• [ABOUT THIS EXERCISE] The answer must be every line of the records below that contains the word "specific", copied out.

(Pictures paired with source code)
·····
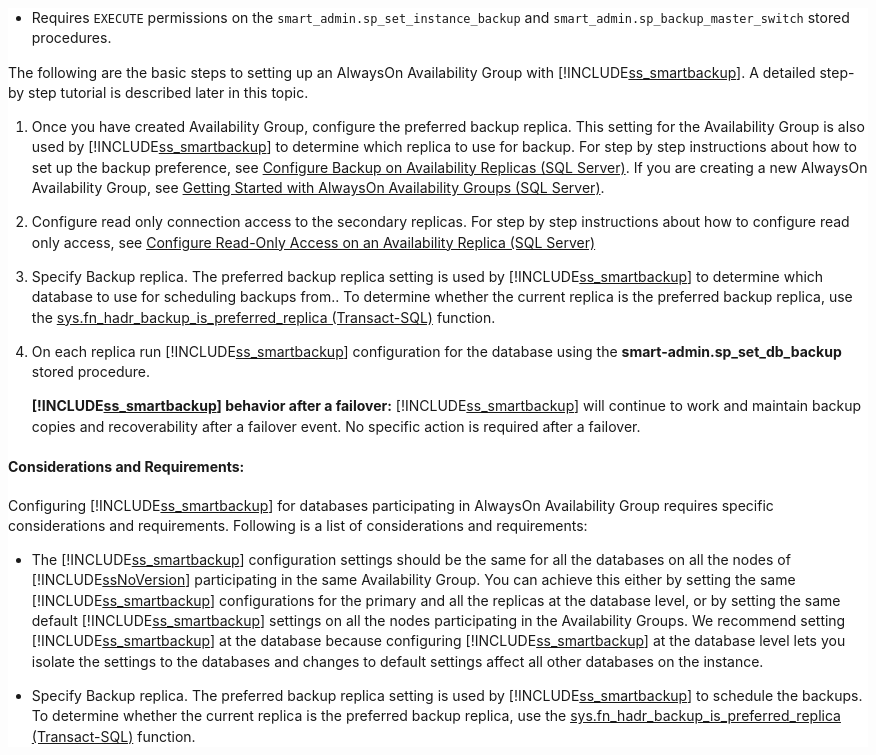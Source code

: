 -   Requires `EXECUTE` permissions on the `smart_admin.sp_set_instance_backup` and `smart_admin.sp_backup_master_switch` stored procedures.  
  
 The following are the basic steps to setting up an AlwaysOn Availability Group with [!INCLUDE[ss_smartbackup](../includes/ss-smartbackup-md.md)]. A detailed step-by step tutorial is described later in this topic.  
  
1.  Once you have created Availability Group, configure the preferred backup replica. This setting for the Availability Group is also used by [!INCLUDE[ss_smartbackup](../includes/ss-smartbackup-md.md)] to determine which replica to use for backup. For step by step instructions about how to set up the backup preference, see [Configure Backup on Availability Replicas &#40;SQL Server&#41;](availability-groups/windows/configure-backup-on-availability-replicas-sql-server.md).  If you are creating a new AlwaysOn Availability Group, see [Getting Started with AlwaysOn Availability Groups &#40;SQL Server&#41;](availability-groups/windows/getting-started-with-always-on-availability-groups-sql-server.md).  
  
2.  Configure read only connection access to the secondary replicas. For step by step instructions about how to configure read only access, see [Configure Read-Only Access on an Availability Replica &#40;SQL Server&#41;](availability-groups/windows/configure-read-only-access-on-an-availability-replica-sql-server.md)  
  
3.  Specify Backup replica. The preferred backup replica setting is used by [!INCLUDE[ss_smartbackup](../includes/ss-smartbackup-md.md)] to determine which database to use for scheduling backups from..  To determine whether the current replica is the preferred backup replica, use the [sys.fn_hadr_backup_is_preferred_replica  &#40;Transact-SQL&#41;](/sql/relational-databases/system-functions/sys-fn-hadr-backup-is-preferred-replica-transact-sql) function.  
  
4.  On each replica run [!INCLUDE[ss_smartbackup](../includes/ss-smartbackup-md.md)] configuration for the database using the **smart-admin.sp_set_db_backup** stored procedure.  
  
     **[!INCLUDE[ss_smartbackup](../includes/ss-smartbackup-md.md)] behavior after a failover:** [!INCLUDE[ss_smartbackup](../includes/ss-smartbackup-md.md)] will continue to work and maintain backup copies and recoverability after a failover event. No specific action is required after a failover.  
  
#### Considerations and Requirements:  
 Configuring [!INCLUDE[ss_smartbackup](../includes/ss-smartbackup-md.md)] for databases participating in AlwaysOn Availability Group requires specific considerations and requirements. Following is a list of considerations and requirements:  
  
-   The [!INCLUDE[ss_smartbackup](../includes/ss-smartbackup-md.md)] configuration settings should be the same for all the databases on all the nodes of [!INCLUDE[ssNoVersion](../includes/ssnoversion-md.md)] participating in the same Availability Group. You can achieve this either by setting  the same [!INCLUDE[ss_smartbackup](../includes/ss-smartbackup-md.md)] configurations for the primary and all the replicas at the database level, or by setting the same default [!INCLUDE[ss_smartbackup](../includes/ss-smartbackup-md.md)] settings on all the nodes participating in the Availability Groups. We recommend setting [!INCLUDE[ss_smartbackup](../includes/ss-smartbackup-md.md)] at the database because configuring [!INCLUDE[ss_smartbackup](../includes/ss-smartbackup-md.md)] at the database level lets you isolate the settings to the databases and changes to default settings affect all other databases on the instance.  
  
-   Specify Backup replica. The preferred backup replica setting is used by [!INCLUDE[ss_smartbackup](../includes/ss-smartbackup-md.md)] to schedule the backups. To determine whether the current replica is the preferred backup replica, use the [sys.fn_hadr_backup_is_preferred_replica  &#40;Transact-SQL&#41;](/sql/relational-databases/system-functions/sys-fn-hadr-backup-is-preferred-replica-transact-sql) function.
·····
• [WRITTEN RESPONSE]
     **[!INCLUDE[ss_smartbackup](../includes/ss-smartbackup-md.md)] behavior after a failover:** [!INCLUDE[ss_smartbackup](../includes/ss-smartbackup-md.md)] will continue to work and maintain backup copies and recoverability after a failover event. No specific action is required after a failover.  
 Configuring [!INCLUDE[ss_smartbackup](../includes/ss-smartbackup-md.md)] for databases participating in AlwaysOn Availability Group requires specific considerations and requirements. Following is a list of considerations and requirements:  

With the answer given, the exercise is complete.